"From some on the right, I expect we'll hear a different argument -– that if we just make fewer investments in our people, extend tax cuts including those for the wealthier Americans, eliminate more regulations, maintain the status quo on health care, our deficits will go away. The problem is that's what we did for eight years." (Applause.) "That's what helped us into this crisis. It's what helped lead to these deficits. We can't do it again."
President Obama spoke these words in his State of the Union address on Wednesday night, after pledging to enact an agenda that will create jobs and tackle our long-term budget deficit. He did a good job of explaining that the budget deficits that exist today are the result of deficit-financed tax cuts, two deficit-financed wars, and a major recession all occurring before he entered the White House.
But one has to wonder if President Obama is gently bearing left at a time when any sensible directions would call for a sharp left turn.
The Bush Tax Cuts
He remains committed to extending the Bush income tax cuts for the 98 percent of taxpayers who have adjusted gross income (AGI) below $250,000 (or below $200,000 for an unmarried taxpayer). The budget document released by the administration last year showed, in a convoluted way, that this would cost $1.88 trillion between now and 2019. His proposal to partially extend the Bush cut in the estate tax (making permanent the estate tax rules in effect in 2009) would cost another $576 billion over the same period, for a total of about $2.45 trillion.
The estimated costs of these proposals may be different in the budget to be released next week (since all the projections change at least somewhat in response to developments in the economy). But make no mistake, the cost of extending most of the Bush tax cuts far exceeds the savings the President hopes to achieve with his proposed spending freeze (which will actually cut spending if one accounts for inflation and other factors).

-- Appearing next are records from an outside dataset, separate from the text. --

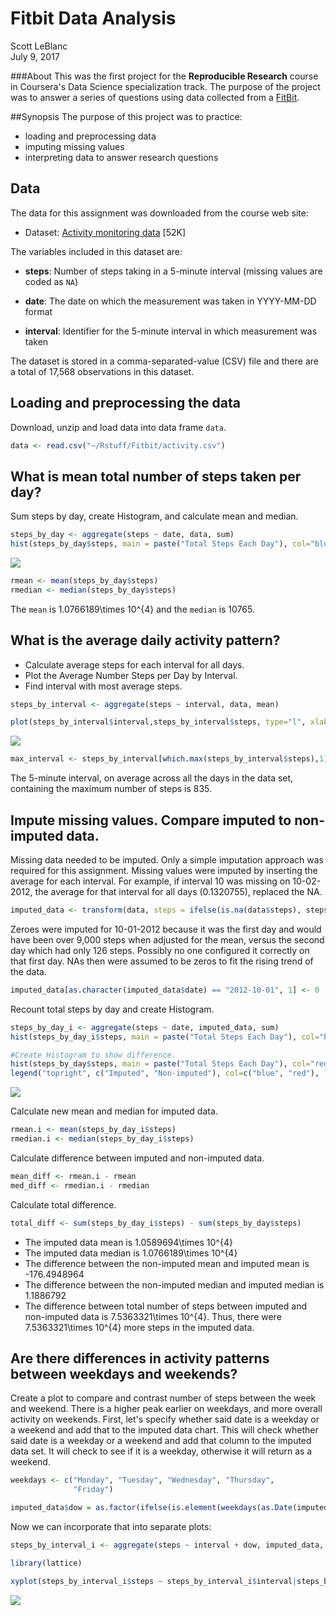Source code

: # Fitbit Data Analysis
Scott LeBlanc  
July 9, 2017  

###About
This was the first project for the **Reproducible Research** course in Coursera's Data Science specialization track. The purpose of the project was to answer a series of questions using data collected from a [FitBit](http://en.wikipedia.org/wiki/Fitbit).


##Synopsis
The purpose of this project was to practice:

* loading and preprocessing data
* imputing missing values
* interpreting data to answer research questions

## Data
The data for this assignment was downloaded from the course web
site:

* Dataset: [Activity monitoring data](https://d396qusza40orc.cloudfront.net/repdata%2Fdata%2Factivity.zip) [52K]

The variables included in this dataset are:

* **steps**: Number of steps taking in a 5-minute interval (missing
    values are coded as `NA`)

* **date**: The date on which the measurement was taken in YYYY-MM-DD
    format

* **interval**: Identifier for the 5-minute interval in which
    measurement was taken

The dataset is stored in a comma-separated-value (CSV) file and there are a total of 17,568 observations in this dataset.

## Loading and preprocessing the data

Download, unzip and load data into data frame `data`. 

```r
data <- read.csv("~/Rstuff/Fitbit/activity.csv")
```
## What is mean total number of steps taken per day?
Sum steps by day, create Histogram, and calculate mean and median.

```r
steps_by_day <- aggregate(steps ~ date, data, sum)
hist(steps_by_day$steps, main = paste("Total Steps Each Day"), col="blue", xlab="Number of Steps")
```

![](PA1_template_files/figure-html/graph1-1.png)<!-- -->

```r
rmean <- mean(steps_by_day$steps)
rmedian <- median(steps_by_day$steps)
```

The `mean` is 1.0766189\times 10^{4} and the `median` is 10765.

## What is the average daily activity pattern?

* Calculate average steps for each interval for all days. 
* Plot the Average Number Steps per Day by Interval. 
* Find interval with most average steps. 

```r
steps_by_interval <- aggregate(steps ~ interval, data, mean)

plot(steps_by_interval$interval,steps_by_interval$steps, type="l", xlab="Interval", ylab="Number of Steps",main="Average Number of Steps per Day by Interval")
```

![](PA1_template_files/figure-html/graph2-1.png)<!-- -->

```r
max_interval <- steps_by_interval[which.max(steps_by_interval$steps),1]
```

The 5-minute interval, on average across all the days in the data set, containing the maximum number of steps is 835.

## Impute missing values. Compare imputed to non-imputed data.
Missing data needed to be imputed. Only a simple imputation approach was required for this assignment. 
Missing values were imputed by inserting the average for each interval. For example, if interval 10 was missing on 10-02-2012, the average for that interval for all days (0.1320755), replaced the NA. 

```r
imputed_data <- transform(data, steps = ifelse(is.na(data$steps), steps_by_interval$steps[match(data$interval, steps_by_interval$interval)], data$steps))
```

Zeroes were imputed for 10-01-2012 because it was the first day and would have been over 9,000 steps when adjusted for the mean, versus the second day which had only 126 steps. Possibly no one configured it correctly on that first day. NAs then were assumed to be zeros to fit the rising trend of the data. 

```r
imputed_data[as.character(imputed_data$date) == "2012-10-01", 1] <- 0
```

Recount total steps by day and create Histogram. 

```r
steps_by_day_i <- aggregate(steps ~ date, imputed_data, sum)
hist(steps_by_day_i$steps, main = paste("Total Steps Each Day"), col="blue", xlab="Number of Steps")

#Create Histogram to show difference. 
hist(steps_by_day$steps, main = paste("Total Steps Each Day"), col="red", xlab="Number of Steps", add=T)
legend("topright", c("Imputed", "Non-imputed"), col=c("blue", "red"), lwd=10)
```

![](PA1_template_files/figure-html/graph3-1.png)<!-- -->

Calculate new mean and median for imputed data. 

```r
rmean.i <- mean(steps_by_day_i$steps)
rmedian.i <- median(steps_by_day_i$steps)
```

Calculate difference between imputed and non-imputed data.

```r
mean_diff <- rmean.i - rmean
med_diff <- rmedian.i - rmedian
```

Calculate total difference.

```r
total_diff <- sum(steps_by_day_i$steps) - sum(steps_by_day$steps)
```
* The imputed data mean is 1.0589694\times 10^{4}
* The imputed data median is 1.0766189\times 10^{4}
* The difference between the non-imputed mean and imputed mean is -176.4948964
* The difference between the non-imputed median and imputed median is 1.1886792
* The difference between total number of steps between imputed and non-imputed data is 7.5363321\times 10^{4}. Thus, there were 7.5363321\times 10^{4} more steps in the imputed data.


## Are there differences in activity patterns between weekdays and weekends?
Create a plot to compare and contrast number of steps between the week and weekend. There is a higher peak earlier on weekdays, and more overall activity on weekends. First, let's specify whether said date is a weekday or a weekend and add that to the imputed data chart. This will check whether said date is a weekday or a weekend and add that column to the imputed data set. It will check to see if it is a weekday, otherwise it will return as a weekend. 

```r
weekdays <- c("Monday", "Tuesday", "Wednesday", "Thursday", 
              "Friday")

imputed_data$dow = as.factor(ifelse(is.element(weekdays(as.Date(imputed_data$date)),weekdays), "Weekday", "Weekend"))
```
Now we can incorporate that into separate plots: 

```r
steps_by_interval_i <- aggregate(steps ~ interval + dow, imputed_data, mean)

library(lattice)

xyplot(steps_by_interval_i$steps ~ steps_by_interval_i$interval|steps_by_interval_i$dow, main="Average Steps per Day by Interval",xlab="Interval", ylab="Steps",layout=c(1,2), type="l")
```

![](PA1_template_files/figure-html/weekends-1.png)<!-- -->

Cutting Non-Security Discretionary Programs
The administration is reported to believe $250 billion can be saved from the spending freeze, which would last three years but would not apply to national security, Medicare, Medicaid, or Social Security. The first problem is that these exempt categories of spending, along with interest payments on the national debt that cannot be avoided, make up 70 percent of the federal budget. Americans love to complain about wasteful government spending, but few realize that, once you eliminate those categories of spending that are very popular with the public, there's not a whole lot left to cut. The non-security discretionary spending that is left has come under increasing pressure in recent years since it's the only part of the budget lawmakers feel comfortable attacking.
The second problem is that cutting back spending when the economy may still be weak could prolong our downturn. Progressive observers have warned that the Roosevelt administration's decision to stop stimulating the economy and focus on deficit-reduction plunged the country back into a deeper depression in 1937.
For their part, administration officials have explained that they are not proposing an across-the-board freeze. Rather, they will identify particular types of spending that represent wasteful giveaways to special interests rather than public services that people depend upon.
Even if that's true (and the jury is still out on that), it's still peculiar that taxes aren't getting more attention. This is the third problem with the President's approach. The need for higher taxes is like an 800 pound elephant in the room that everyone is trying to ignore, even if they vaguely acknowledge that Bush's tax cuts got us into this mess. Does a family with an income of $190,000 really need every cent of their Bush tax cuts? Do families with $7 million in assets really need to be fully exempt from the estate tax? The President's tax proposals would have us believe so.
Steps in the Right Direction
The President certainly wants to move in the right direction, as was evident in various parts of his speech. He reiterated his proposal to charge a fee on risk-taking by the largest banks, which would raise $90 billion over a decade according to the administration. We've argued before that this is entirely reasonable. The institutions affected know they have an implicit guarantee from the government and are prone to put the entire economy at risk as a result. It makes sense to demand that they pay up in proportion to their risk-taking.
The President also reaffirmed his desire to do something about offshore profit-shifting by corporations. The proposals he made last year along these lines would raise $200 billion over a decade and would be extremely important, as we have explained in detail, in preventing U.S. corporations from shifting their profits to other countries.
Sometimes this shifting means companies actually move jobs and operations offshore, but other times it involves accounting gimmicks and transactions that exist only on paper. Either way, Americans lose tax revenue for no good reason other than that Congress is afraid to take on the lobbying power of multinational corporations.
America has a budget problem that is long-term in nature. The money we spend this year or next year to stimulate the economy has little impact on the long-term deficit. Reforming our tax system permanently, however, is an important part of the long-term solution.